2013 LIHTC Compliance Recap
As we wind down 2013 and prepare for a new year, the Insider looks back and reviews the major events and changes that affected the low-income housing tax credit (LIHTC) industry:
Congress’ “Fiscal Cliff” Package
The year began with a major victory for the LIHTC industry. Congress’ fiscal cliff package, agreed upon late on Jan. 1, included an extension of the 9 percent floor for the LIHTC. Originally set in 2008 by the Housing and Economic Recovery Act, the 9 percent floor had effectively expired. But due to the agreement, any projects receiving allocations by the end of 2013 were allowed to use the minimum 9 percent credit rate instead of the monthly floating rate, which was closer to 7.36 percent. This extension ensured that more equity could go into any one given project and increase the financial viability of LIHTC deals. Aside from the 9 percent floor, the extenders package included the continued exclusion of military basic housing allowances from income qualification calculations from Jan. 1, 2012, to Jan. 1, 2014.
Violence Against Women Act
In March, President Obama signed the reauthorization of the federal Violence Against Women Act (VAWA). Reauthorization expanded its coverage to include more federal housing programs such as LIHTC and HOME. VAWA protects both child and adult victims of domestic violence, dating violence, sexual assault, and stalking.
The conforming amendments to the act state that nothing in the act shall be construed to disqualify an owner, manager, or other individual from participating in or receiving the benefits of the LIHTC program because of noncompliance with the provisions of the act. Therefore, the practical implementation of VAWA is dependent on individual state housing agency policies.
HOME Final Rule
On July 24, HUD published a final rule in the Federal Register to amend the HOME Investment Partnerships (HOME) program regulations. These amendments to the HOME regulations represent the most significant changes to the HOME program in 17 years. The regs affect only those tax credit sites that have incorporated HOME funds to finance the development of the site.

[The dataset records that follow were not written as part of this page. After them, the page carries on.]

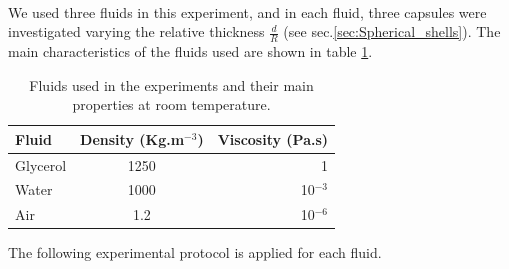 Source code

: \paragraph{}
We used three fluids in this experiment, and in each fluid, three capsules were investigated varying the relative thickness $\frac{d}{R}$ (see sec.\ref{sec:Spherical_shells}).
The main characteristics of the fluids used are shown in table \ref{tab:fluid_carac_spring}. 
\begin{table}[H]
	\centering
		\begin{tabular}{|l|c|r|}
			\hline
			Fluid & Density (Kg.m$^{-3}$) & Viscosity (Pa.s)\\
			\hline
			Glycerol & 1250 & 1 \\
			\hline
			Water & 1000 & 10$^{-3} $\\
			\hline
			Air &  1.2 & 10$^{-6}$\\
			\hline
		\end{tabular}
	\caption{Fluids used in the experiments and their main properties at room temperature.}
	\label{tab:fluid_carac_spring}
\end{table}
The following experimental protocol is applied for each fluid.
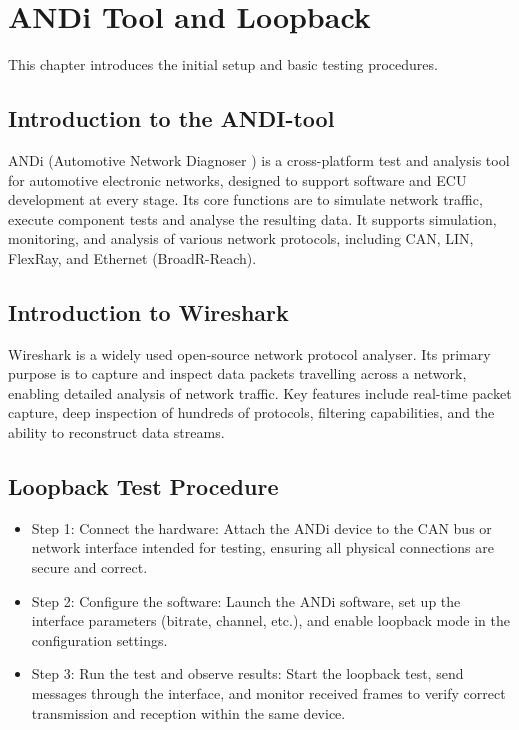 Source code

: \section{ANDi Tool and Loopback}
\label{sec:andi-tool}

This chapter introduces the initial setup and basic testing procedures.

\subsection{Introduction to the ANDI-tool}
ANDi (Automotive Network Diagnoser ) is a cross-platform test and analysis tool for automotive electronic networks, designed to support software and ECU development at every stage. Its core functions are to simulate network traffic, execute component tests and analyse the resulting data\cite{technica}. It supports simulation, monitoring, and analysis of various network protocols, including CAN, LIN, FlexRay, and Ethernet (BroadR-Reach).
   
\subsection{Introduction to Wireshark}
Wireshark is a widely used open-source network protocol analyser. Its primary purpose is to capture and inspect data packets travelling across a network, enabling detailed analysis of network traffic. Key features include real-time packet capture, deep inspection of hundreds of protocols, filtering capabilities, and the ability to reconstruct data streams. 
   
\subsection{Loopback Test Procedure}
\begin{itemize}
    \item Step 1: Connect the hardware: Attach the ANDi device to the CAN bus or network interface intended for testing, ensuring all physical connections are secure and correct. 
    \item Step 2: Configure the software: Launch the ANDi software, set up the interface parameters (bitrate, channel, etc.), and enable loopback mode in the configuration settings. 
    \item Step 3: Run the test and observe results: Start the loopback test, send messages through the interface, and monitor received frames to verify correct transmission and reception within the same device. 
\end{itemize}

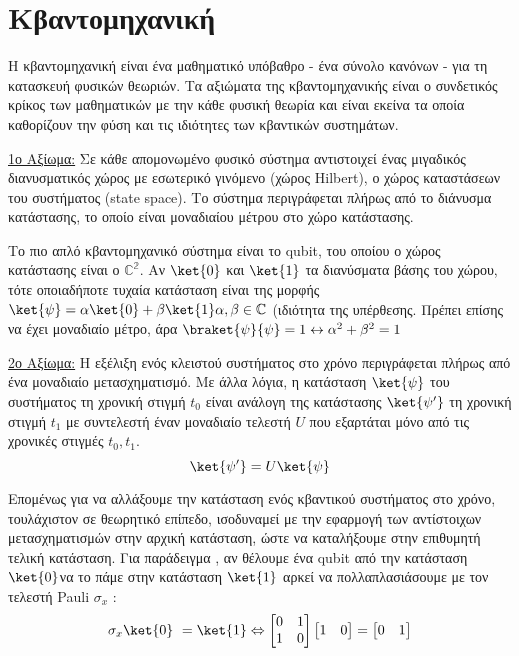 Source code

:\chapter{Κβαντομηχανική}

Η κβαντομηχανική είναι ένα μαθηματικό υπόβαθρο - ένα σύνολο κανόνων - για τη κατασκευή φυσικών θεωριών. Τα αξιώματα της κβαντομηχανικής είναι ο συνδετικός κρίκος των μαθηματικών με την κάθε φυσική θεωρία και είναι εκείνα τα οποία καθορίζουν την φύση και τις ιδιότητες των κβαντικών συστημάτων.

\underline{1ο Αξίωμα:} Σε κάθε απομονωμένο φυσικό σύστημα αντιστοιχεί ένας μιγαδικός διανυσματικός χώρος με εσωτερικό γινόμενο (χώρος Hilbert), ο χώρος καταστάσεων του συστήματος (state space). Το σύστημα περιγράφεται πλήρως από το διάνυσμα κατάστασης, το οποίο είναι μοναδιαίου μέτρου στο χώρο κατάστασης.

Το πιο απλό κβαντομηχανικό σύστημα είναι το qubit, του οποίου ο χώρος κατάστασης είναι ο $\mathbb{C^2}$. Αν $\ket{0}$ και $\ket{1}$ τα διανύσματα βάσης του χώρου, τότε οποιαδήποτε τυχαία κατάσταση είναι της μορφής $\ket{\psi} = \alpha\ket{0} + \beta\ket{1} \alpha,\beta \in \mathbb{C}$ (ιδιότητα της υπέρθεσης. Πρέπει επίσης να έχει μοναδιαίο μέτρο, άρα $\braket{\psi}{\psi} = 1 \leftrightarrow \alpha^2 + \beta^2 = 1$

\underline{2ο Αξίωμα:} Η εξέλιξη ενός κλειστού συστήματος στο χρόνο περιγράφεται πλήρως από ένα μοναδιαίο μετασχηματισμό. Με άλλα λόγια, η κατάσταση $\ket{\psi}$ του συστήματος τη χρονική στιγμή $t_0$ είναι ανάλογη της κατάστασης $\ket{\psi'}$ τη χρονική στιγμή $t_1$ με συντελεστή έναν μοναδιαίο τελεστή $U$ που εξαρτάται μόνο από τις χρονικές στιγμές $t_0,t_1$. \[\ket{\psi'} = U \ket{\psi}\]

Επομένως για να αλλάξουμε την κατάσταση ενός κβαντικού συστήματος στο χρόνο, τουλάχιστον σε θεωρητικό επίπεδο, ισοδυναμεί με την εφαρμογή των αντίστοιχων μετασχηματισμών στην αρχική κατάσταση, ώστε να καταλήξουμε στην επιθυμητή τελική κατάσταση. Για παράδειγμα , αν θέλουμε ένα qubit από την κατάσταση $\ket{0}$να το πάμε στην κατάσταση $\ket{1}$ αρκεί να πολλαπλασιάσουμε με τον τελεστή Pauli $\sigma_x$ : \[ \sigma_x\ket{0}\ = \ket{1} \Leftrightarrow 
\begin{bmatrix}
0&1\\
1&0\\
\end{bmatrix} \begin{bmatrix}1&0\end{bmatrix} = \begin{bmatrix}0&1\end{bmatrix}  \]

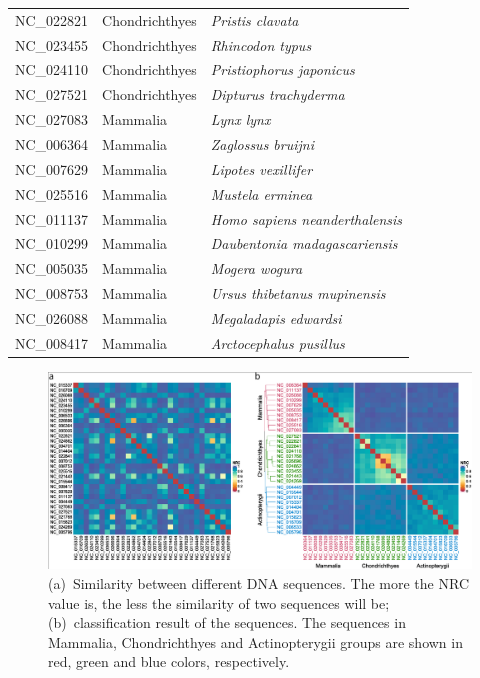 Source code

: \documentclass[extendedabs]{recpad2k}
\begin{document}
\begin{table}[b!]
\begin{tabular}{lll}
      NC\_022821 & Chondrichthyes & \textit{Pristis clavata} \\
      NC\_023455 & Chondrichthyes & \textit{Rhincodon typus} \\
      NC\_024110 & Chondrichthyes & \textit{Pristiophorus japonicus} \\
      NC\_027521 & Chondrichthyes & \textit{Dipturus trachyderma} \\
      NC\_027083 & Mammalia & \textit{Lynx lynx} \\
      NC\_006364 & Mammalia & \textit{Zaglossus bruijni} \\
      NC\_007629 & Mammalia & \textit{Lipotes vexillifer} \\
      NC\_025516 & Mammalia & \textit{Mustela erminea} \\
      NC\_011137 & Mammalia & \textit{Homo sapiens neanderthalensis} \\
      NC\_010299 & Mammalia & \textit{Daubentonia madagascariensis} \\
      NC\_005035 & Mammalia & \textit{Mogera wogura} \\
      NC\_008753 & Mammalia & \textit{Ursus thibetanus mupinensis} \\
      NC\_026088 & Mammalia & \textit{Megaladapis edwardsi} \\
      NC\_008417 & Mammalia & \textit{Arctocephalus pusillus} \\
      \hline
   \end{tabular}
\end{table}

\begin{figure}[t!]
   \includegraphics[width=\textwidth]{fig_nrc.pdf}
   \caption{(a)~Similarity between different DNA sequences. The more the NRC value is, the less the similarity of two sequences will be; (b)~classification result of the sequences. The sequences in Mammalia, Chondrichthyes and Actinopterygii groups are shown in red, green and blue colors, respectively.}
   \label{fig.nrc}
\end{figure}
\end{document}
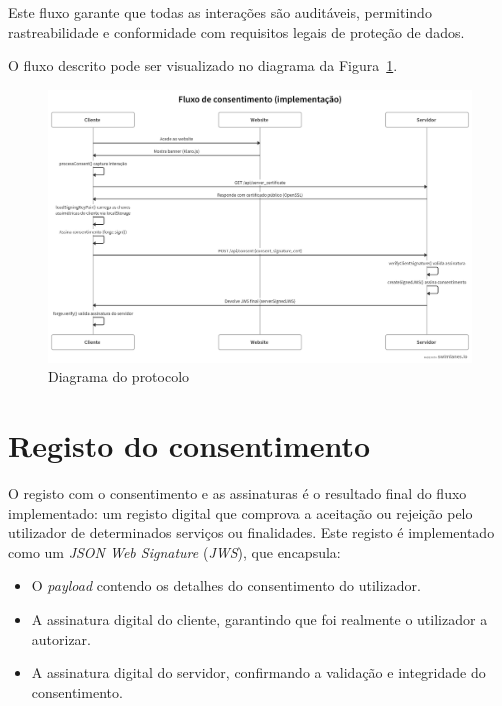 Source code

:Este fluxo garante que todas as interações são auditáveis, permitindo rastreabilidade e conformidade com requisitos legais de proteção de dados.

O fluxo descrito pode ser visualizado no diagrama da Figura~\ref{fig:swimlane-solution}.

\begin{figure}[h]
\begin{center}
\includegraphics[width=1\textwidth]{images/swimlanes_solution.png}
\end{center}
\caption{Diagrama do protocolo}
\label{fig:swimlane-solution}
\end{figure}

\newpage

\section{Registo do consentimento}

O registo com o consentimento e as assinaturas é o resultado final do fluxo implementado: um registo digital que comprova a aceitação ou rejeição pelo utilizador de determinados serviços ou finalidades. Este registo é implementado como um \textit{JSON Web Signature} (\textit{JWS}), que encapsula:

\begin{itemize}
    \item O \textit{payload} contendo os detalhes do consentimento do utilizador.
    \item A assinatura digital do cliente, garantindo que foi realmente o utilizador a autorizar.
    \item A assinatura digital do servidor, confirmando a validação e integridade do consentimento.
\end{itemize}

In general, the provisions of the 2013 rule are applicable to projects for which HOME funds are committed on or after Aug. 23, 2013, which was 30 days following the publication date of the final rule. If this is true in your case, new inspection rules, HOME student definitions, and a compliance monitoring fee apply to your HOME-assisted site.
Change 4 to HUD Handbook 4350.3 REV-1
On Aug. 7, HUD released Change 4 to Handbook 4350.3 REV-1, Occupancy Requirements of Subsidized Multifamily Housing Programs. Change 4 is the first formal change to the Handbook since 2009. Every chapter of the HUD Handbook 4350.3 other than Chapter 2 has been affected by Change 4. However, only a portion of the changes apply to the compliance requirements of the LIHTC program.
In Change 4, HUD clarified that IRA, Keogh, and similar retirement savings accounts are counted as assets, even though withdrawal would result in a penalty, unless benefits are being received through periodic payments [HUD Handbook 4350.3, par. 5-7 (G)(4)(b)]. In addition, you are to include in annual income any retirement benefits received through periodic payments. And you are not to count any remaining amounts in the account as an asset [HUD Handbook 4350.3, par. 5-7 (4)(d)].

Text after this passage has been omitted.